Hadoop, HBase, HipHop and other H-software

Introduction
I'm working on a large scale data project and am in the research phase right now.  I only have a few high level requirements:
  1. Scalability to multi-petabyte 
  2. Not tied to a single programming language
  3. All open source software  
Part of the research is developing a front end to display the data, but this is a small portion.  I wanted to document what I was doing in the hopes it may help others.  I have been doing a lot of research, playing around with configurations and finding my share of frustrating moments.  I have been helped by so many different postings and blogs, I felt I needed to give back something as well.

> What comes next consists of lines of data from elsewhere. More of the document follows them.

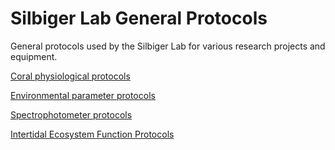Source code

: # Silbiger Lab General Protocols

General protocols used by the Silbiger Lab for various research projects and equipment. 


[Coral physiological protocols](https://github.com/SilbigerLab/Protocols/tree/master/Coral_Physiological_Parameter_Protocols)


[Environmental parameter protocols](https://github.com/SilbigerLab/Protocols/tree/master/Environmental_Parameter_Protocols)


[Spectrophotometer protocols](https://github.com/SilbigerLab/Protocols/tree/master/Spectrophotometer)

[Intertidal Ecosystem Function Protocols](https://github.com/SilbigerLab/Protocols/tree/master/Intertidal_Ecosystem_Function_Protocols)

Here is my initial setup that I have begun to configure and work with:
  1. Fedora Linux
  2. Drupal for the frontend
  3. MySQL (for Drupal and some other metadata)
  4. Apache webserver
  5. Apache Solr
  6. Hadoop 0.20
  7. HBase NoSQL database (for primary storage)

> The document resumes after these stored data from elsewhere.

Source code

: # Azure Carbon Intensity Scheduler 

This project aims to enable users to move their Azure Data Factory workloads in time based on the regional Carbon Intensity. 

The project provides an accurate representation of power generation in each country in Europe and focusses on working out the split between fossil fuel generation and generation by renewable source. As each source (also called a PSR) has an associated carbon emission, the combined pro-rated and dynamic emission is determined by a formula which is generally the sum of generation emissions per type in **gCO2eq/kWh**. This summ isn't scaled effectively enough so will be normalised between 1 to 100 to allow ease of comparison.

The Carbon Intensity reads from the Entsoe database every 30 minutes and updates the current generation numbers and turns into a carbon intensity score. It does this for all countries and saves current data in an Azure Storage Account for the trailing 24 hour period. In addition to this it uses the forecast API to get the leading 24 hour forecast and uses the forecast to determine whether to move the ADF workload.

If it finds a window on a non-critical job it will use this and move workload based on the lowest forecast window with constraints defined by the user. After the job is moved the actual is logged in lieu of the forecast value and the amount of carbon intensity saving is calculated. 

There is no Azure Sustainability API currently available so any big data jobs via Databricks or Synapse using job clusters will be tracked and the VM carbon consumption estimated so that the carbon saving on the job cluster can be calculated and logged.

  8. Apache Nutch webcrawler
  9. Hiphop PHP (for web services that will really benefit from native code)
Architecture
I'm using 4 existing machines and can setup virtual machines as needed, but will try to maintain the smallest number of servers to easy implementation and testing.  Drupal and MySQL were installed on a single machine.  Hadoop is installed and working on the 4 machines and 3 VMs, so I have 7 nodes for parallel tasking.  The 4 servers are configured as the data nodes.

Sub-projects
I have a long lists of things to do and also things I have already done included in my bullets below.  I plan on writing a blog about each one of these as I get time or if I get specific requests about any they might get preference:

Completed
  • Integrate Drupal to Solr Search
  • Integrate Apache Nutch to Solr for combined results in Drupal
  • Build API interface with Hiphop PHP for Drupal to HBase and HDFS integration
  • Write test Drupal module for block, node page altering
  • Google maps integration with Drupal
  • Mobile phone detection and theme switching with Drupal
  • Learn PHP (had to for working with Drupal)
  • Many more ...
To Do Items
  • Build API interface with Hiphop PHP for Drupal to HBase and HDFS integration
  • Deploy Hiphop PHP to a chroot environment
  • Federated search
  • Apache Solr clustering for redundancy and performance (if possible)

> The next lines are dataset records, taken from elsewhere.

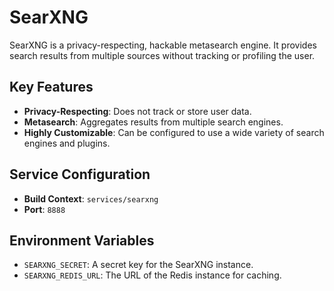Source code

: # SearXNG

SearXNG is a privacy-respecting, hackable metasearch engine. It provides search results from multiple sources without tracking or profiling the user.

## Key Features

- **Privacy-Respecting**: Does not track or store user data.
- **Metasearch**: Aggregates results from multiple search engines.
- **Highly Customizable**: Can be configured to use a wide variety of search engines and plugins.

## Service Configuration

- **Build Context**: `services/searxng`
- **Port**: `8888`

## Environment Variables

- `SEARXNG_SECRET`: A secret key for the SearXNG instance.
- `SEARXNG_REDIS_URL`: The URL of the Redis instance for caching.
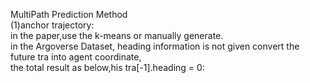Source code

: MultiPath Prediction Method  
(1)anchor trajectory:  
in the paper,use the k-means or manually generate.  
in the Argoverse Dataset, heading information is not given
convert the future tra into agent coordinate,  
the total result as below,his tra[-1].heading = 0:  
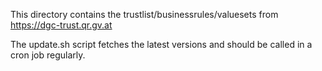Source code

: This directory contains the trustlist/businessrules/valuesets from
https://dgc-trust.qr.gv.at

The update.sh script fetches the latest versions and should be called
in a cron job regularly.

  • HBase cluster (zookeepers, Master, Regional)
  • XML to XSLT for XML data revisions in HBase
  • Apache/Drupal cluster with support for SSL sessions
  • Map / Reduce tuning and programming testing
  • Nagios/Ganglia for monitoring Hadoop
  • Geocode searching Drupal/Solr
Thats enough for the first post.  My first task is getting Hiphop running in a chroot environment today and working on getting config file like I want it.